Regarding the rerouting of the St. Louis trains, the current Joliet-Chicago route on CN has the problem that there are *four* major at-grade crossings with other freight lines. The original CREATE plan involved major grade separations at all four locations. However, since CN basically pulled out of CREATE, the state has been looking into less concrete-intensive options which involve giving less money to CN. Accomodating Amtrak on the UP/CN line at Joliet is also expensive (the Joliet station master plan goes to great efforts to do this), while accomodating Amtrak on the Rock Island line is cheap.

I could definitely see the route via the Rock Island line being faster -- or at least, *more reliable* -- even with the backtracking needed from Union Station to the St. Charles Air Line.


----------



## afigg

Audiofyl has posted a new video of the progress on the Englewood Flyover: Metra Rock Island Englewood Flyover Construction update 8/6/14. Still a lot of landfill to complete on what I think is the southern end (near the start of the video), but they appear to have started to lay a track on the northern end of the flyover.


----------



## MisterUptempo

MetraUPWest said:


> The St. Louis HSR trains as well as the Texas Eagle will be routed over the Rock instead of the CN sometime after work on the flyover and Joliet station is completed- probably by this time next year.


This brings up two questions-

First, is there a specified time that Amtrak has to notify the public about a change of routing?

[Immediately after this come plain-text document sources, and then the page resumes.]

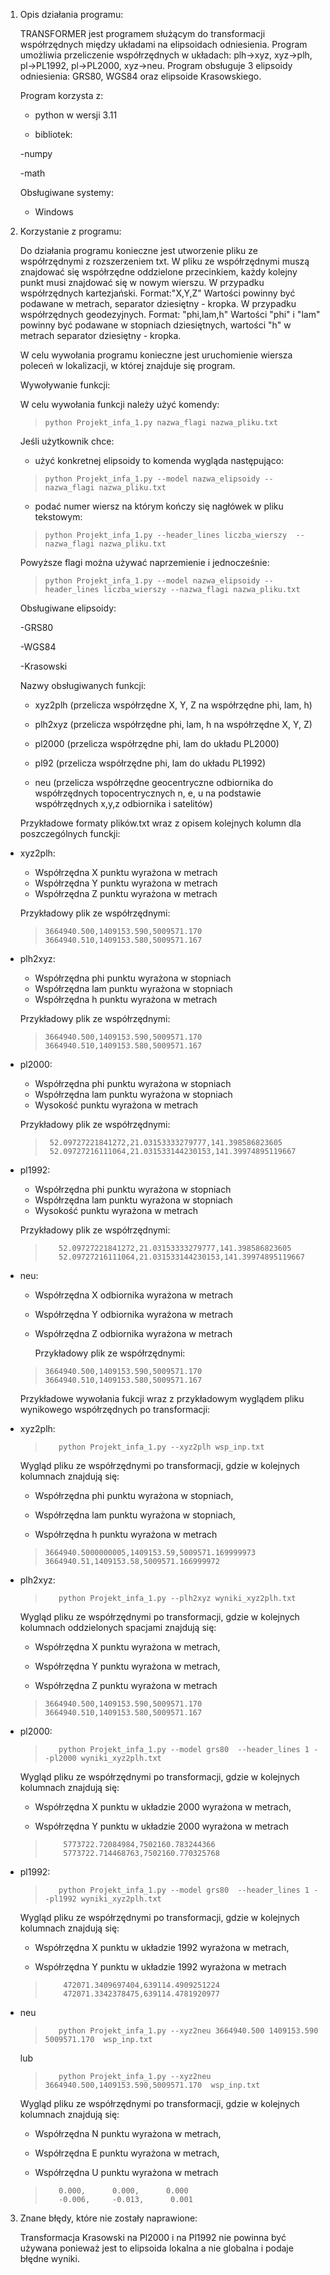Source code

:1. Opis działania programu:
 
   TRANSFORMER jest programem służącym do transformacji współrzędnych między układami na elipsoidach odniesienia. Program umożliwia przeliczenie współrzędnych w układach: plh->xyz, xyz->plh, pl->PL1992, pl->PL2000, xyz->neu. Program 
   obsługuje 3 elipsoidy odniesienia: GRS80, WGS84 oraz elipsoide Krasowskiego.
   
   Program korzysta z:
   
   - python w wersji 3.11
     
   - bibliotek:
     
   -numpy
   
   -math
   
   Obsługiwane systemy:
   
   - Windows
     
3. Korzystanie z programu:
  
   Do działania programu konieczne jest utworzenie pliku ze współrzędnymi z rozszerzeniem txt. W pliku ze współrzędnymi muszą znajdować się współrzędne oddzielone przecinkiem, każdy kolejny punkt musi znajdować się w nowym 
   wierszu. W przypadku współrzędnych kartezjański. Format:"X,Y,Z" Wartości powinny być podawane w metrach, separator dziesiętny - kropka. W przypadku współrzędnych geodezyjnych. Format: "phi,lam,h" Wartości "phi" i 
   "lam" powinny być podawane w stopniach dziesiętnych, wartości "h" w metrach separator dziesiętny - kropka.

   W celu wywołania programu konieczne jest uruchomienie wiersza poleceń w lokalizacji, w której znajduje się program.
   
   Wywoływanie funkcji:
   
   W celu wywołania funkcji należy użyć komendy:
   >     python Projekt_infa_1.py nazwa_flagi nazwa_pliku.txt
  
   Jeśli użytkownik chce:
   
   - użyć konkretnej elipsoidy to komenda wygląda następująco:
     
     
   >     python Projekt_infa_1.py --model nazwa_elipsoidy --nazwa_flagi nazwa_pliku.txt
   
  
   - podać numer wiersz na którym kończy się nagłówek w pliku tekstowym:
     
     
   >     python Projekt_infa_1.py --header_lines liczba_wierszy  --nazwa_flagi nazwa_pliku.txt

   
   Powyższe flagi można używać naprzemienie i jednocześnie:
   
   >     python Projekt_infa_1.py --model nazwa_elipsoidy --header_lines liczba_wierszy --nazwa_flagi nazwa_pliku.txt
  
   Obsługiwane elipsoidy:
 
   -GRS80
 
   -WGS84
 
   -Krasowski
 

    Nazwy obsługiwanych funkcji:

    - xyz2plh (przelicza współrzędne X, Y, Z na współrzędne phi, lam, h)

    - plh2xyz (przelicza współrzędne phi, lam, h na współrzędne X, Y, Z)

    - pl2000 (przelicza współrzędne phi, lam do układu PL2000)

    - pl92 (przelicza współrzędne phi, lam do układu PL1992)

    - neu (przelicza współrzędne geocentryczne odbiornika do współrzędnych topocentrycznych n, e, u na podstawie współrzędnych x,y,z odbiornika i satelitów)

    Przykładowe formaty plików.txt wraz z opisem kolejnych kolumn dla poszczególnych funckji:

- xyz2plh:
	- Współrzędna X punktu wyrażona w metrach
	- Współrzędna Y punktu wyrażona w metrach
	- Współrzędna Z punktu wyrażona w metrach		

	Przykładowy plik ze współrzędnymi:

    >	  3664940.500,1409153.590,5009571.170    
    >	  3664940.510,1409153.580,5009571.167

- plh2xyz:
	- Współrzędna phi punktu wyrażona w stopniach
	- Współrzędna lam punktu wyrażona w stopniach
	- Współrzędna h punktu wyrażona w metrach		

	Przykładowy plik ze współrzędnymi:

    >     3664940.500,1409153.590,5009571.170
    >     3664940.510,1409153.580,5009571.167
   
- pl2000:
	- Współrzędna phi punktu wyrażona w stopniach
	- Współrzędna lam punktu wyrażona w stopniach
   	- Wysokość punktu wyrażona w metrach
			

	Przykładowy plik ze współrzędnymi:
     >		52.09727221841272,21.03153333279777,141.398586823605     
     >		52.09727216111064,21.031533144230153,141.39974895119667
   
- pl1992:
	- Współrzędna phi punktu wyrażona w stopniach
	- Współrzędna lam punktu wyrażona w stopniach
   	- Wysokość punktu wyrażona w metrach
			

	Przykładowy plik ze współrzędnymi:   
   >		52.09727221841272,21.03153333279777,141.398586823605     
   >		52.09727216111064,21.031533144230153,141.39974895119667      
   
- neu: 
	- Współrzędna X odbiornika wyrażona w metrach
	- Współrzędna Y odbiornika wyrażona w metrach
	- Współrzędna Z odbiornika wyrażona w metrach
   
         Przykładowy plik ze współrzędnymi:

   >	 3664940.500,1409153.590,5009571.170    
   >	 3664940.510,1409153.580,5009571.167

     Przykładowe wywołania fukcji wraz z przykładowym wyglądem pliku wynikowego współrzędnych po transformacji:

- xyz2plh:

   >		python Projekt_infa_1.py --xyz2plh wsp_inp.txt

     Wygląd pliku ze współrzędnymi po transformacji, gdzie w kolejnych kolumnach znajdują się:
   
	- Współrzędna phi punktu wyrażona w stopniach,
   
	- Współrzędna lam punktu wyrażona w stopniach,
   
	- Współrzędna h punktu wyrażona w metrach
 
     

   >     3664940.5000000005,1409153.59,5009571.169999973
   >     3664940.51,1409153.58,5009571.166999972


 - plh2xyz:

   >		python Projekt_infa_1.py --plh2xyz wyniki_xyz2plh.txt

				
   Wygląd pliku ze współrzędnymi po transformacji, gdzie w kolejnych kolumnach oddzielonych spacjami znajdują się:
   
   
     - Współrzędna X punktu wyrażona w metrach,
    
  
     - Współrzędna Y punktu wyrażona w metrach,
    
  
     - Współrzędna Z punktu wyrażona w metrach

   
	

   >	 3664940.500,1409153.590,5009571.170    
   >	 3664940.510,1409153.580,5009571.167


 - pl2000:

   >		python Projekt_infa_1.py --model grs80  --header_lines 1 --pl2000 wyniki_xyz2plh.txt

				
    Wygląd pliku ze współrzędnymi po transformacji, gdzie w kolejnych kolumnach znajdują się:
   

      - Współrzędna X punktu w układzie 2000 wyrażona w metrach,
   
 
      - Współrzędna Y punktu w układzie 2000 wyrażona w metrach

    
 
   >		 5773722.72084984,7502160.783244366
   >		 5773722.714468763,7502160.770325768

 - pl1992:

   >		python Projekt_infa_1.py --model grs80  --header_lines 1 --pl1992 wyniki_xyz2plh.txt

				
    Wygląd pliku ze współrzędnymi po transformacji, gdzie w kolejnych kolumnach znajdują się:
   

      - Współrzędna X punktu w układzie 1992 wyrażona w metrach,
   
 
      - Współrzędna Y punktu w układzie 1992 wyrażona w metrach

    
 
   >		 472071.3409697404,639114.4909251224
   >		 472071.3342378475,639114.4781920977

- neu

   >		python Projekt_infa_1.py --xyz2neu 3664940.500 1409153.590 5009571.170  wsp_inp.txt


   lub


   >		python Projekt_infa_1.py --xyz2neu 3664940.500,1409153.590,5009571.170  wsp_inp.txt
		
        
  Wygląd pliku ze współrzędnymi po transformacji, gdzie w kolejnych kolumnach znajdują się:
  
     
    - Współrzędna N punktu wyrażona w metrach,
    
       
    - Współrzędna E punktu wyrażona w metrach,
    
       
    - Współrzędna U punktu wyrażona w metrach
    
 
   

   >   		0.000,      0.000,      0.000       
   > 		-0.006,     -0.013,      0.001

3. Znane błędy, które nie zostały naprawione:
   
   Transformacja Krasowski na Pl2000 i na Pl1992 nie powinna być używana ponieważ jest to elipsoida lokalna a nie globalna i podaje błędne wyniki.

While Chicago-Union Station and Joliet-Union Station will continue to be used, the Summit station would lose their stop on the Lincoln Service if the Rock Island was used.

Second, with all this talk about re-routing the CHI-JOL segment ahead of schedule, have you heard anything, MetraUPWest, about whether they would designate an existing Metra station to serve as the suburban stop on the route(if so, which one?), or whether they would just run express CHI-JOL? The decision on a suburban station has been part of the Tier II EIS, which won't be complete until some time next year.


----------



## MetraUPWest

I have not heard which stop will be the suburban stop on the Rock. I know there definitely is going to be one. My guess is that it would be Blue Island- the connection to the Rock Island, Beverly branch, and the Metra Electric there would be very beneficial. That's just my guess, though.


----------



## MattW

I believe the requirement for terminating service is 180 days of notice.

Blue Island seems like a good suburban stop to me as well.


----------



## MisterUptempo

MattW said:


> I believe the requirement for terminating service is 180 days of notice.
> 
> Blue Island seems like a good suburban stop to me as well.


When I attended a public meeting this last winter about the project, I asked a rep there about the suburban station.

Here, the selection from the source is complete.